18th December 2015
Companies are increasingly looking for and turning to efficient methods of concluding contracts, whether it is the use of counterparts exchanged online or ‘click to accept’ boxes on their websites. Common law requires only four elements for a valid contract to be entered into: offer, acceptance, consideration and intention to create legal relations. As long as these elements are present, concluding contracts using digital signatures should be seen as a natural evolution and perfectly effective method of contracting in the digital age.
A click-wrap agreement or licence is a common type of online contract that confirms a user’s consent to a company’s terms and conditions when purchasing or using a product or service. Generally, such agreements require the end-user or customer to click an “ok” or “I agree” button or to tick a box on a pop-up window or dialog box to be bound by the terms and conditions. On the other hand, the customer can indicate a rejection of the terms by clicking on the “cancel” button or closing the relevant window, which will indicate his refusal to enter into a contract with the provider of the goods or services.
Click-wrap agreements offer companies selling goods and/or services over the internet protections beyond those afforded by whatever intellectual property rights the company has in the goods or service. The agreements are commonly used when companies wish to ensure that their preferred position in respect of implied warranties, limitations on financial liability or the remedies available for breach of contract and/or governing law and jurisdiction prevail in their relationship with the other party.
It is impractical for many companies to have separately negotiated agreements with each customer. With the volume of traffic commercial websites hope to obtain, companies generally do not want the burden of separately coming to an agreement with every customer.
On the other hand, the vast majority of customers prefer convenience and ease when using the internet, not wanting or expecting to have to spend time and effort negotiating terms of use before purchasing or using goods and/or services.
Using click-wrap agreements tends to discourage even large purchasers from insisting on individually negotiated terms and conditions. In practice, this has the effect of increasing the bargaining position of the company providing the goods and/or service vis-a-vis the customer.
The key issue in the UK is the proper incorporation of the terms and conditions in the resulting contract. A company’s standard terms will only be incorporated into the contract, and, therefore, be legally binding on the customer, if the terms are brought to the customer’s attention before the contract is made. It is therefore imperative that the customer is able to access, read, scroll through and even download the terms before he or she agrees to the terms and conditions (i.e. by clicking an “I agree” button or ticking a box).

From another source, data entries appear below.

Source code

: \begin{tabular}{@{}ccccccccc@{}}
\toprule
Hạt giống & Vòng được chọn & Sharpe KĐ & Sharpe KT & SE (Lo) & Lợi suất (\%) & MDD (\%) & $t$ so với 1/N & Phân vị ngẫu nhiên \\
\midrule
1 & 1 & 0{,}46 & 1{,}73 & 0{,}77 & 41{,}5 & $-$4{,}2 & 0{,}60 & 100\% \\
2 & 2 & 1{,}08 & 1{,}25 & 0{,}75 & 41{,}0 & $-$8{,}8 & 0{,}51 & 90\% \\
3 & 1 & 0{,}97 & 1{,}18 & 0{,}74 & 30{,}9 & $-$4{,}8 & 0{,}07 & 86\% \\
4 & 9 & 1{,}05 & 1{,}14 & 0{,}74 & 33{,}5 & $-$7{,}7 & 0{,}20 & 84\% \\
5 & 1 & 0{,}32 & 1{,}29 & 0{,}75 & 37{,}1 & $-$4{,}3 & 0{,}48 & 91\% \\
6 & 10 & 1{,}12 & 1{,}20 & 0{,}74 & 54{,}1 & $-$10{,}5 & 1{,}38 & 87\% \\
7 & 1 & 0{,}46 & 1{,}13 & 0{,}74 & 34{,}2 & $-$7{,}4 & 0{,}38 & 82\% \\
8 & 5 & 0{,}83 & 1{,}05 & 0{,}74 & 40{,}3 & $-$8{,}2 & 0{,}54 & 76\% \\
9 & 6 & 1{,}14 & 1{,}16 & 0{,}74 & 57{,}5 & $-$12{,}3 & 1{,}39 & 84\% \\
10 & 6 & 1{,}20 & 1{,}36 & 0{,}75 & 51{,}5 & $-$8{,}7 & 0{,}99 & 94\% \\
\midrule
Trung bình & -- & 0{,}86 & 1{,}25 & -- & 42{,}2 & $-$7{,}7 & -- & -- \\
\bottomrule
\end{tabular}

In a business-to-consumer context, a company should also be aware that if any of its terms and conditions contain any information that the company is required to provide consumers pre-contractually under the Consumer Contracts (Information, Cancellation and Additional Charges) Regulations 2013, those terms should be easily accessible through a prominent link from the company’s general web and product pages. In The consumer should not be made to go through the order process to access them.
This potential problem generally appears in a business-to-business (B2B) context. In this scenario, the online merchant must be careful to ensure that the individual clicking to accept the terms and conditions has the authority to act on behalf of the company using or purchasing the goods and/or the service. This could be achieved by including a specific reference in bold warning the customer that if he or she is contracting on behalf of a company, by clicking the “I agree” button or ticking the relevant box, the customer is confirming that they are authorised by the company to enter into the relevant agreement.
______________________
[1] El Majdoub v CarsOnTheWeb.Deutschland GmbH (C-322/14) EU:C:2015:334; [2015] I.L.Pr 32.